Jedes Jahr an einem der Adventswochenenden fahren wir in den Hintertaunus, ausgerüstet mit Gummistiefeln, Arbeitshandschuhen, Säge, Axt und Plätzchen, um unseren Weihnachtsbaum selbst zu fällen. Auf der Fahrt hören wir Weihnachtslieder und trällern mit. Sobald wir am Waldrand geparkt haben und uns ins Dickicht der Tannen bewegen, folgt wohl die eigentliche Tradition:
„Der ist doch schön, lass uns den direkt nehmen.“
„Nein, da gibt es sicher noch schönere“
„Nee, keine gerade Spitze.“
„Aber der ist hier ist doch toll dicht.“
„Aber groß, meinst du, der passt ins Auto?“
„Dann der dahinten vielleicht, kommt mal?“
„Oh ja, der ist schön!“
„Kinder, wie findet ihr den?“
„Zu klein und zu krumm.“
„Ach Quatsch, den nehmen wir.“
„Er hat irgendwie recht, perfekt ist er nicht.“
„Lass uns noch mal schauen.“
„Ich bleibe an dem Baum stehen, den finden wir sonst nie wieder.“
„Doch, den finden wir schon.“
„Ach guckt mal hier, der ist toll!“
„Ich fand den anderen schöner.“
„Mit der komischen Spitze?“
„Wollte nicht einer dort stehenbleiben?“
„Mhh…“
Lucia Schmidt
Schön anstellen beim Geschenkeauspacken
Bescherung mit kleinen Kindern gleicht einem Gemetzel: Sobald die Geschenke zum Auspacken freigegeben sind, stürzen sich alle auf sie, und ein paar Minuten später hat sich das Stillleben aus Weihnachtsbaum mit liebevoll eingepackten Päckchen darunter in einen Haufen Altpapier verwandelt. Von Besinnlichkeit oder auch nur festlicher Stimmung keine Spur.
Deshalb haben wir vor ein paar Jahren angefangen, die Geschenke nicht simultan, sondern nacheinander auszupacken. Das jüngste Familienmitglied darf anfangen und wählt danach ein Geschenk für das nächstältere Familienmitglied aus und so geht es dann weiter, immer schön der Reihe nach. Das hat nicht nur den Vorteil, dass die Bescherung feierlicher ist als der kollektive Sturm auf den Baum. Es hat auch zur Folge, dass jedes einzelne Geschenk viel stärker gewürdigt wird, ganz egal ob man es selbst oder ein anderer empfängt. Denn geteilte Freude ist ja bekanntlich doppelte Freude.
Judith Lembke
Unser Christkind ist da – und zerpflückt die Zweige
Fünf Jahre haben wir gebraucht, bis wir es geschafft hatten, uns mal einen eigenen Weihnachtsbaum zu besorgen. Warum sollten wir auch? Die Feiertage verbrachten wir bei den Eltern, dort gab es Baum und Kerzen und Kränze und Braten. Im vergangenen Jahr fühlte sich dann alles ganz erwachsen und komisch an: ein eigener Baum, in den eigenen vier Wänden, dann warteten wir auch noch auf die Geburt unseres persönlichen Christkinds.

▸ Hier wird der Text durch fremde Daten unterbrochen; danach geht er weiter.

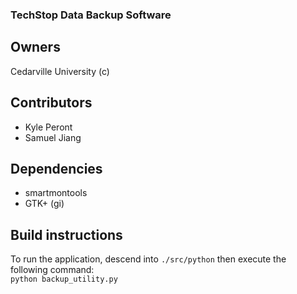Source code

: ### TechStop Data Backup Software

## Owners

Cedarville University (c)

## Contributors

- Kyle Peront
- Samuel Jiang

## Dependencies

- smartmontools
- GTK+ (gi)

## Build instructions

To run the application, descend into `./src/python` then execute the following command:<br>`python backup_utility.py`
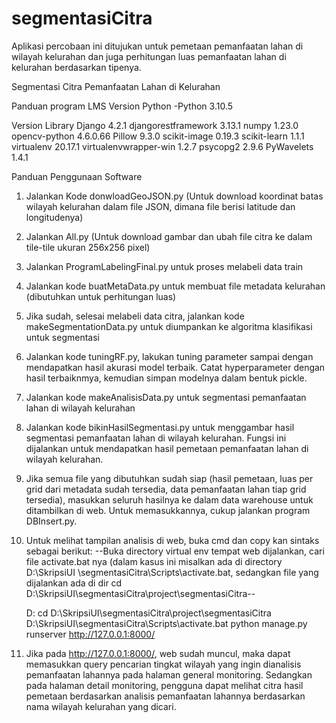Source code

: # segmentasiCitra

Aplikasi percobaan ini ditujukan untuk pemetaan pemanfaatan lahan di wilayah kelurahan dan juga perhitungan luas pemanfaatan lahan di kelurahan berdasarkan tipenya.


Segmentasi Citra Pemanfaatan Lahan di Kelurahan 

Panduan program LMS
Version Python
-Python 3.10.5


Version Library
Django                 4.2.1
djangorestframework    3.13.1
numpy                  1.23.0
opencv-python          4.6.0.66
Pillow                 9.3.0
scikit-image           0.19.3
scikit-learn           1.1.1
virtualenv             20.17.1
virtualenvwrapper-win  1.2.7
psycopg2               2.9.6
PyWavelets             1.4.1

Panduan Penggunaan Software
1. Jalankan Kode donwloadGeoJSON.py (Untuk download koordinat batas wilayah kelurahan dalam file JSON, dimana file berisi latitude dan longitudenya)
2. Jalankan All.py (Untuk download gambar dan ubah file citra ke dalam tile-tile ukuran 256x256 pixel)
3. Jalankan ProgramLabelingFinal.py untuk proses melabeli data train
4. Jalankan kode buatMetaData.py untuk membuat file metadata kelurahan (dibutuhkan untuk perhitungan luas)
5. Jika sudah, selesai melabeli data citra, jalankan kode makeSegmentationData.py untuk diumpankan ke algoritma klasifikasi untuk segmentasi
6. Jalankan kode tuningRF.py, lakukan tuning parameter sampai dengan mendapatkan hasil akurasi model terbaik. Catat hyperparameter dengan hasil terbaiknmya, kemudian simpan modelnya dalam bentuk pickle.
7. Jalankan kode makeAnalisisData.py untuk segmentasi pemanfaatan lahan di wilayah kelurahan
8. Jalankan kode bikinHasilSegmentasi.py untuk menggambar hasil segmentasi pemanfaatan lahan di wilayah kelurahan. Fungsi ini dijalankan untuk mendapatkan hasil pemetaan pemanfaatan lahan di wilayah kelurahan.
9. Jika semua file yang dibutuhkan sudah siap (hasil pemetaan, luas per grid dari metadata sudah tersedia, data pemanfaatan lahan tiap grid tersedia), masukkan seluruh hasilnya ke dalam data warehouse
   untuk ditambilkan di web. Untuk memasukkannya, cukup jalankan program DBInsert.py.
10. Untuk melihat tampilan analisis di web, buka cmd dan copy kan sintaks sebagai berikut:
	--Buka directory virtual env tempat web dijalankan, cari file activate.bat nya (dalam kasus ini misalkan ada di directory D:\SkripsiUI	\segmentasiCitra\Scripts\activate.bat, sedangkan file yang dijalankan ada di dir cd D:\SkripsiUI\segmentasiCitra\project\segmentasiCitra--

	D:
	cd D:\SkripsiUI\segmentasiCitra\project\segmentasiCitra
	D:\SkripsiUI\segmentasiCitra\Scripts\activate.bat
	python manage.py runserver
	http://127.0.0.1:8000/
	
11. Jika pada http://127.0.0.1:8000/, web sudah muncul, maka dapat memasukkan query pencarian tingkat wilayah yang ingin dianalisis pemanfaatan lahannya pada halaman general monitoring.
    Sedangkan pada halaman detail monitoring, pengguna dapat melihat citra hasil pemetaan berdasarkan analisis pemanfaatan lahannya berdasarkan nama wilayah kelurahan yang dicari.
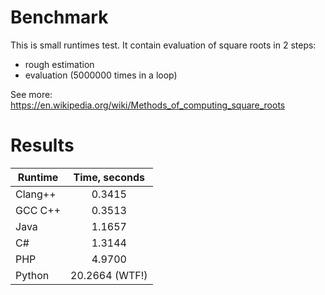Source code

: # Benchmark

This is small runtimes test. It contain evaluation of square roots in 2 steps:
* rough estimation
* evaluation (5000000 times in a loop)

See more: https://en.wikipedia.org/wiki/Methods_of_computing_square_roots

# Results

| Runtime       | Time, seconds |
| ------------- |:-------------:|
| Clang++       | 0.3415        |
| GCC C++       | 0.3513        |
| Java          | 1.1657        |
| C#            | 1.3144        |
| PHP           | 4.9700        |
| Python        | 20.2664 (WTF!)|
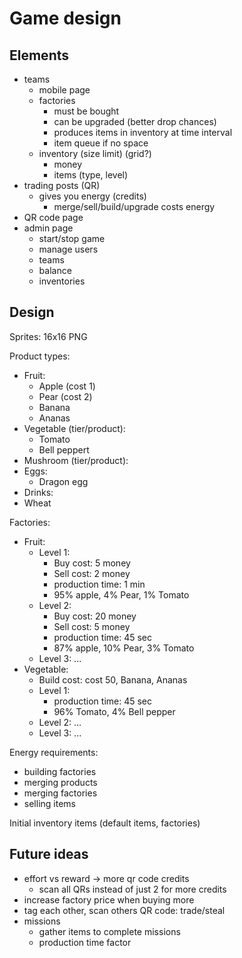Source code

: # Game design

## Elements
- teams
  - mobile page
  - factories
    - must be bought
    - can be upgraded (better drop chances)
    - produces items in inventory at time interval
    - item queue if no space
  - inventory (size limit) (grid?)
    - money
    - items (type, level)
- trading posts (QR)
  - gives you energy (credits)
    - merge/sell/build/upgrade costs energy
- QR code page
- admin page
  - start/stop game
  - manage users
  - teams
  - balance
  - inventories

## Design

Sprites: 16x16 PNG

Product types:
- Fruit:
  - Apple (cost 1)
  - Pear (cost 2)
  - Banana
  - Ananas
- Vegetable (tier/product):
  - Tomato
  - Bell peppert
- Mushroom (tier/product):
- Eggs:
  - Dragon egg
- Drinks:
- Wheat

Factories:
- Fruit:
  - Level 1:
    - Buy cost: 5 money
    - Sell cost: 2 money
    - production time: 1 min
    - 95% apple, 4% Pear, 1% Tomato
  - Level 2:
    - Buy cost: 20 money
    - Sell cost: 5 money
    - production time: 45 sec
    - 87% apple, 10% Pear, 3% Tomato
  - Level 3: ...
- Vegetable:
  - Build cost: cost 50, Banana, Ananas
  - Level 1:
    - production time: 45 sec
    - 96% Tomato, 4% Bell pepper
  - Level 2: ...
  - Level 3: ...

Energy requirements:
- building factories
- merging products
- merging factories
- selling items

Initial inventory items (default items, factories)

## Future ideas

- effort vs reward -> more qr code credits
  - scan all QRs instead of just 2 for more credits
- increase factory price when buying more
- tag each other, scan others QR code: trade/steal
- missions
  - gather items to complete missions
  - production time factor
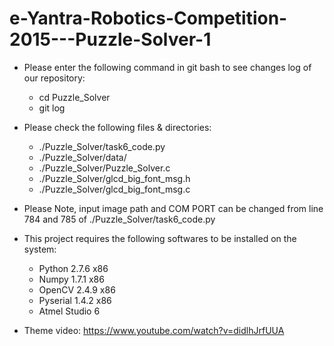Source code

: # e-Yantra-Robotics-Competition-2015---Puzzle-Solver-1

* Please enter the following command in git bash to see changes log of our repository:

	- cd Puzzle_Solver
	- git log

* Please check the following files & directories:
	- ./Puzzle_Solver/task6_code.py
	- ./Puzzle_Solver/data/
	- ./Puzzle_Solver/Puzzle_Solver.c
	- ./Puzzle_Solver/glcd_big_font_msg.h
	- ./Puzzle_Solver/glcd_big_font_msg.c

* Please Note, input image path and COM PORT can be changed from line 784 and 785 of ./Puzzle_Solver/task6_code.py

* This project requires the following softwares to be installed on the system:
	- Python 2.7.6 x86
	- Numpy 1.7.1 x86
	- OpenCV 2.4.9 x86
	- Pyserial 1.4.2 x86
	- Atmel Studio 6

* Theme video: https://www.youtube.com/watch?v=didlhJrfUUA
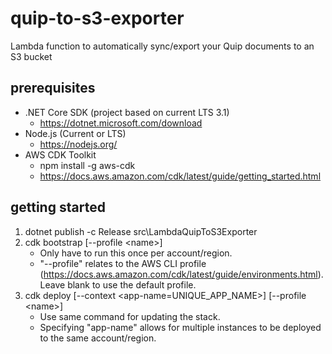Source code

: # quip-to-s3-exporter

Lambda function to automatically sync/export your Quip documents to an S3 bucket

## prerequisites

* .NET Core SDK (project based on current LTS 3.1)
    * https://dotnet.microsoft.com/download
* Node.js (Current or LTS)
    * https://nodejs.org/
* AWS CDK Toolkit
    * npm install -g aws-cdk
    * https://docs.aws.amazon.com/cdk/latest/guide/getting_started.html

## getting started

1. dotnet publish -c Release src\LambdaQuipToS3Exporter
2. cdk bootstrap [--profile &lt;name&gt;]
    * Only have to run this once per account/region.
    * "--profile" relates to the AWS CLI profile (https://docs.aws.amazon.com/cdk/latest/guide/environments.html).  Leave blank to use the default profile.
3. cdk deploy [--context &lt;app-name=UNIQUE_APP_NAME&gt;] [--profile &lt;name&gt;]
    * Use same command for updating the stack.
    * Specifying "app-name" allows for multiple instances to be deployed to the same account/region.
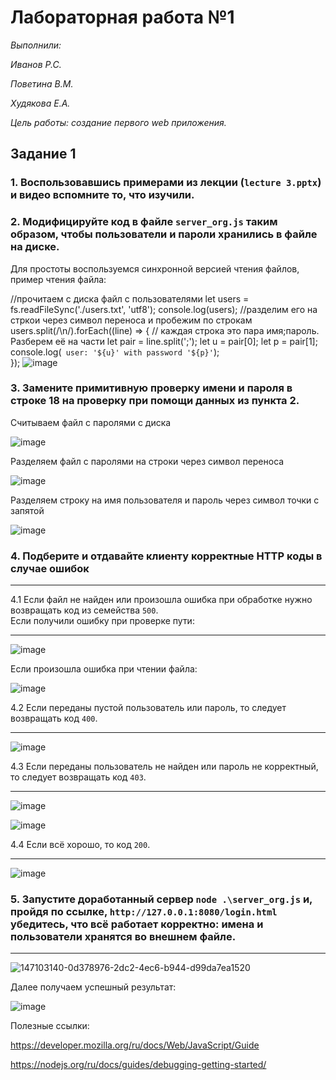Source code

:# Лабораторная работа №1
*Выполнили:*

*Иванов Р.С.*

*Поветина В.М.*

*Худякова Е.А.*

 *Цель работы: создание первого web приложения.*

## Задание 1

### 1. Воспользовавшись примерами из лекции (``lecture 3.pptx``) и видео вспомните то, что изучили.
### 2. Модифицируйте код в файле ``server_org.js`` таким образом, чтобы пользователи и пароли хранились в файле на диске.

Для простоты воспользуемся синхронной версией чтения файлов, пример чтения файла:

//прочитаем с диска файл с пользователями 
let users = fs.readFileSync('./users.txt', 'utf8');
console.log(users);
//разделим его на стркои через символ переноса и пробежим по строкам
users.split(/\n/).forEach((line) => {
    // каждая строка это пара имя;пароль. Разберем её на части
    let pair = line.split(';');
    let u = pair[0];
    let p = pair[1];
    console.log(` user: '${u}' with password '${p}'`);			
});
![image](https://user-images.githubusercontent.com/87654857/149487693-5690b517-73dd-4b0b-be55-6bcfc1dccaab.png)


### 3. Замените примитивную проверку имени и пароля в строке 18 на проверку при помощи данных из пункта 2. 

Считываем файл с паролями с диска

![image](https://user-images.githubusercontent.com/96451409/147102286-89e590a6-499f-4e01-bb58-3103205e7200.png)

Разделяем файл с паролями на строки через символ переноса

![image](https://user-images.githubusercontent.com/96451409/147102340-746cca7a-5ff1-44ac-af7a-cfff3b3b7ed1.png)

Разделяем строку на имя пользователя и пароль через символ точки с запятой

![image](https://user-images.githubusercontent.com/96451409/147102382-d9e7353f-40b4-4a21-8e89-38d414c45bb8.png)

### 4. Подберите и отдавайте клиенту корректные HTTP коды в случае ошибок  
***

4.1 Если файл не найден или произошла ошибка при обработке нужно возвращать код из семейства ``500``.  
Если получили ошибку при проверке пути:
***
![image](https://user-images.githubusercontent.com/96451409/147102758-02817211-a49d-4c1d-852e-a8e1a2fbf770.png)

Если произошла ошибка при чтении файла:

![image](https://user-images.githubusercontent.com/96451409/147102818-c770b8a6-43f4-467a-bfef-3c462f9ec9fd.png)

4.2 Если переданы пустой пользователь или пароль, то следует возвращать код ``400``.  
***
![image](https://user-images.githubusercontent.com/96451409/147102877-fdb7f2e3-f318-4eee-925e-daf0568a1259.png)

4.3 Если переданы пользователь не найден или пароль не корректный, то следует возвращать код ``403``.  
***
![image](https://user-images.githubusercontent.com/96451409/147102914-6ad52db3-778f-47ea-b8b4-2445656f581c.png)

![image](https://user-images.githubusercontent.com/96451409/147102931-cd574443-143e-46eb-b3d5-7825ade121ee.png)

4.4 Если всё хорошо, то код ``200``.
***

![image](https://user-images.githubusercontent.com/96451409/147102986-5abbfc5a-3dad-4bde-b6ad-8714e35d5dc9.png)

### 5. Запустите доработанный сервер ``node .\server_org.js`` и, пройдя по ссылке, ``http://127.0.0.1:8080/login.html`` убедитесь, что всё работает корректно: имена и пользователи хранятся во внешнем файле.
***

![147103140-0d378976-2dc2-4ec6-b944-d99da7ea1520](https://user-images.githubusercontent.com/87654857/149475412-89ba6db0-8a97-4e40-874a-103bdfbdc346.png)


Далее получаем успешный результат:

![image](https://user-images.githubusercontent.com/96451409/147103216-2e929185-6267-4b84-829e-d0e6d0696019.png)


Полезные ссылки:

https://developer.mozilla.org/ru/docs/Web/JavaScript/Guide

https://nodejs.org/ru/docs/guides/debugging-getting-started/
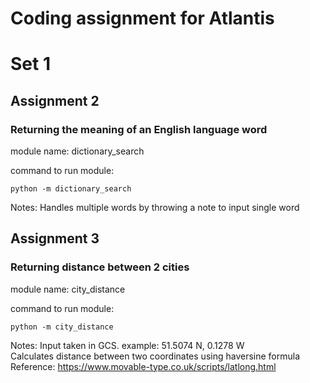 # Coding assignment for Atlantis

# Set 1
## Assignment 2
### Returning the meaning of an English language word

module name: dictionary_search

command to run module:

    python -m dictionary_search

Notes:
Handles multiple words by throwing a note to input single word

## Assignment 3
### Returning distance between 2 cities

module name: city_distance

command to run module: 

    python -m city_distance

Notes:
Input taken in GCS. example: 51.5074 N, 0.1278 W \
Calculates distance between two coordinates using haversine formula \
Reference: https://www.movable-type.co.uk/scripts/latlong.html

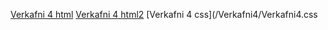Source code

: [Verkafni 4 html](/Verkafni4/index.html/)
[Verkafni 4 html2](/Verkafni4/verkafni53.html/)
[Verkafni 4 css](/Verkafni4/Verkafni4.css
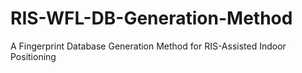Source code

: # RIS-WFL-DB-Generation-Method
A Fingerprint Database Generation Method for RIS-Assisted Indoor Positioning
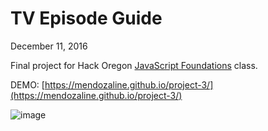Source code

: # TV Episode Guide

December 11, 2016

Final project for Hack Oregon [JavaScript Foundations](https://badgr.io/public/assertions/jALzkNO3R5-QrByzur57iA) class.

DEMO: [https://mendozaline.github.io/project-3/](https://mendozaline.github.io/project-3/)

![image](https://i.imgur.com/Lmpq7Bp.png)
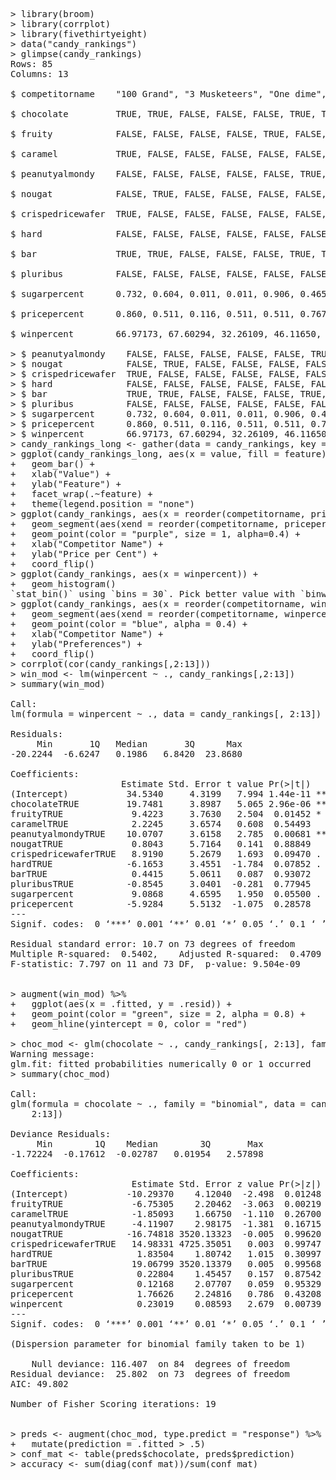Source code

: <pre>
> library(broom)
> library(corrplot)
> library(fivethirtyeight)
> data("candy_rankings")
> glimpse(candy_rankings)
Rows: 85
Columns: 13

$ competitorname   <chr> "100 Grand", "3 Musketeers", "One dime", "One quarter", "Air Heads", "Almond Joy"…

$ chocolate        <lgl> TRUE, TRUE, FALSE, FALSE, FALSE, TRUE, TRUE, FALSE, FALSE, FALSE, TRUE, FALSE, FA…

$ fruity           <lgl> FALSE, FALSE, FALSE, FALSE, TRUE, FALSE, FALSE, FALSE, FALSE, TRUE, FALSE, TRUE, …

$ caramel          <lgl> TRUE, FALSE, FALSE, FALSE, FALSE, FALSE, TRUE, FALSE, FALSE, TRUE, FALSE, FALSE, …

$ peanutyalmondy   <lgl> FALSE, FALSE, FALSE, FALSE, FALSE, TRUE, TRUE, TRUE, FALSE, FALSE, FALSE, FALSE, …

$ nougat           <lgl> FALSE, TRUE, FALSE, FALSE, FALSE, FALSE, TRUE, FALSE, FALSE, FALSE, TRUE, FALSE, …

$ crispedricewafer <lgl> TRUE, FALSE, FALSE, FALSE, FALSE, FALSE, FALSE, FALSE, FALSE, FALSE, FALSE, FALSE…

$ hard             <lgl> FALSE, FALSE, FALSE, FALSE, FALSE, FALSE, FALSE, FALSE, FALSE, FALSE, FALSE, FALS…

$ bar              <lgl> TRUE, TRUE, FALSE, FALSE, FALSE, TRUE, TRUE, FALSE, FALSE, FALSE, TRUE, FALSE, FA…

$ pluribus         <lgl> FALSE, FALSE, FALSE, FALSE, FALSE, FALSE, FALSE, TRUE, TRUE, FALSE, FALSE, TRUE, …

$ sugarpercent     <dbl> 0.732, 0.604, 0.011, 0.011, 0.906, 0.465, 0.604, 0.313, 0.906, 0.604, 0.604, 0.73…

$ pricepercent     <dbl> 0.860, 0.511, 0.116, 0.511, 0.511, 0.767, 0.767, 0.511, 0.325, 0.325, 0.511, 0.51…

$ winpercent       <dbl> 66.97173, 67.60294, 32.26109, 46.11650, 52.34146, 50.34755, 56.91455, 23.41782, 3…

> $ peanutyalmondy   <lgl> FALSE, FALSE, FALSE, FALSE, FALSE, TRUE, TRUE...
> $ nougat           <lgl> FALSE, TRUE, FALSE, FALSE, FALSE, FALSE, TRUE...
> $ crispedricewafer <lgl> TRUE, FALSE, FALSE, FALSE, FALSE, FALSE, FALS...
> $ hard             <lgl> FALSE, FALSE, FALSE, FALSE, FALSE, FALSE, FAL...
> $ bar              <lgl> TRUE, TRUE, FALSE, FALSE, FALSE, TRUE, TRUE, ...
> $ pluribus         <lgl> FALSE, FALSE, FALSE, FALSE, FALSE, FALSE, FAL...
> $ sugarpercent     <dbl> 0.732, 0.604, 0.011, 0.011, 0.906, 0.465, 0.6...
> $ pricepercent     <dbl> 0.860, 0.511, 0.116, 0.511, 0.511, 0.767, 0.7...
> $ winpercent       <dbl> 66.97173, 67.60294, 32.26109, 46.11650, 52.34...
> candy_rankings_long <- gather(data = candy_rankings, key = feature, value = value, chocolate:pluribus)
> ggplot(candy_rankings_long, aes(x = value, fill = feature)) +
+   geom_bar() +
+   xlab("Value") +
+   ylab("Feature") +
+   facet_wrap(.~feature) +
+   theme(legend.position = "none")
> ggplot(candy_rankings, aes(x = reorder(competitorname, pricepercent), y = pricepercent)) +
+   geom_segment(aes(xend = reorder(competitorname, pricepercent), yend = 0), size = 1, color = "orange") +
+   geom_point(color = "purple", size = 1, alpha=0.4) +
+   xlab("Competitor Name") +
+   ylab("Price per Cent") +
+   coord_flip()
> ggplot(candy_rankings, aes(x = winpercent)) +
+   geom_histogram()
`stat_bin()` using `bins = 30`. Pick better value with `binwidth`.
> ggplot(candy_rankings, aes(x = reorder(competitorname, winpercent), y = winpercent)) +
+   geom_segment(aes(xend = reorder(competitorname, winpercent), yend = 0), color = "green") +
+   geom_point(color = "blue", alpha = 0.4) +
+   xlab("Competitor Name") +
+   ylab("Preferences") +
+   coord_flip()  
> corrplot(cor(candy_rankings[,2:13]))
> win_mod <- lm(winpercent ~ ., candy_rankings[,2:13])
> summary(win_mod)

Call:
lm(formula = winpercent ~ ., data = candy_rankings[, 2:13])

Residuals:
     Min       1Q   Median       3Q      Max 
-20.2244  -6.6247   0.1986   6.8420  23.8680 

Coefficients:
                     Estimate Std. Error t value Pr(>|t|)    
(Intercept)           34.5340     4.3199   7.994 1.44e-11 ***
chocolateTRUE         19.7481     3.8987   5.065 2.96e-06 ***
fruityTRUE             9.4223     3.7630   2.504  0.01452 *  
caramelTRUE            2.2245     3.6574   0.608  0.54493    
peanutyalmondyTRUE    10.0707     3.6158   2.785  0.00681 ** 
nougatTRUE             0.8043     5.7164   0.141  0.88849    
crispedricewaferTRUE   8.9190     5.2679   1.693  0.09470 .  
hardTRUE              -6.1653     3.4551  -1.784  0.07852 .  
barTRUE                0.4415     5.0611   0.087  0.93072    
pluribusTRUE          -0.8545     3.0401  -0.281  0.77945    
sugarpercent           9.0868     4.6595   1.950  0.05500 .  
pricepercent          -5.9284     5.5132  -1.075  0.28578    
---
Signif. codes:  0 ‘***’ 0.001 ‘**’ 0.01 ‘*’ 0.05 ‘.’ 0.1 ‘ ’ 1

Residual standard error: 10.7 on 73 degrees of freedom
Multiple R-squared:  0.5402,	Adjusted R-squared:  0.4709 
F-statistic: 7.797 on 11 and 73 DF,  p-value: 9.504e-09


> augment(win_mod) %>%
+   ggplot(aes(x = .fitted, y = .resid)) +
+   geom_point(color = "green", size = 2, alpha = 0.8) +
+   geom_hline(yintercept = 0, color = "red")

> choc_mod <- glm(chocolate ~ ., candy_rankings[, 2:13], family = "binomial" )
Warning message:
glm.fit: fitted probabilities numerically 0 or 1 occurred 
> summary(choc_mod)

Call:
glm(formula = chocolate ~ ., family = "binomial", data = candy_rankings[, 
    2:13])

Deviance Residuals: 
     Min        1Q    Median        3Q       Max  
-1.72224  -0.17612  -0.02787   0.01954   2.57898  

Coefficients:
                       Estimate Std. Error z value Pr(>|z|)   
(Intercept)           -10.29370    4.12040  -2.498  0.01248 * 
fruityTRUE             -6.75305    2.20462  -3.063  0.00219 **
caramelTRUE            -1.85093    1.66750  -1.110  0.26700   
peanutyalmondyTRUE     -4.11907    2.98175  -1.381  0.16715   
nougatTRUE            -16.74818 3520.13323  -0.005  0.99620   
crispedricewaferTRUE   14.98331 4725.35051   0.003  0.99747   
hardTRUE                1.83504    1.80742   1.015  0.30997   
barTRUE                19.06799 3520.13379   0.005  0.99568   
pluribusTRUE            0.22804    1.45457   0.157  0.87542   
sugarpercent            0.12168    2.07707   0.059  0.95329   
pricepercent            1.76626    2.24816   0.786  0.43208   
winpercent              0.23019    0.08593   2.679  0.00739 **
---
Signif. codes:  0 ‘***’ 0.001 ‘**’ 0.01 ‘*’ 0.05 ‘.’ 0.1 ‘ ’ 1

(Dispersion parameter for binomial family taken to be 1)

    Null deviance: 116.407  on 84  degrees of freedom
Residual deviance:  25.802  on 73  degrees of freedom
AIC: 49.802

Number of Fisher Scoring iterations: 19


> preds <- augment(choc_mod, type.predict = "response") %>% 
+   mutate(prediction = .fitted > .5)
> conf_mat <- table(preds$chocolate, preds$prediction)
> accuracy <- sum(diag(conf_mat))/sum(conf_mat)
</pre>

In diesem Jahr ist alles anders: Jetzt sind wir die Eltern. Eltern allerdings eines Kinds, das es besonders schön findet, Pflanzen auseinanderzupflücken, an Zweigen zu ziehen und sich Hände voller Erde in den Mund zu schieben. Darum wird die neue alte Tradition des eigenen Baums in diesem Jahr noch mal ausgesetzt, das Kind wird ersatzweise die großelterlichen Bäume attackieren, und wir freuen uns trotzdem besonders aufs Fest: Weihnachten endlich wieder durch Kinderaugen betrachten. Und dabei neue Traditionen schreiben.
Johanna Dürrholz
Heiligabend mit dem Wichtel-O-Mat
Meine Schwägerin kam vor einigen Jahren auf die Idee: Anstatt dass sich die Schwieger- und Schwippschwiegerverwandtschaft an Heiligabend untereinander beschenkt, könnten wir doch wichteln. Keinen Schrott, sondern jeweils ein Geschenk im Wert von 50 Euro, etwas, was gut überlegt ist. Vor dem Überreichen beschreibt man seinen zu beschenkenden Wichtel ein wenig, damit alle mitraten können. Dabei ist es geblieben. Mittlerweile stellt sich die Frage gar nicht mehr, die Mail via Wichtel-O-Mat kommt wie selbstverständlich von einem von uns Ende November.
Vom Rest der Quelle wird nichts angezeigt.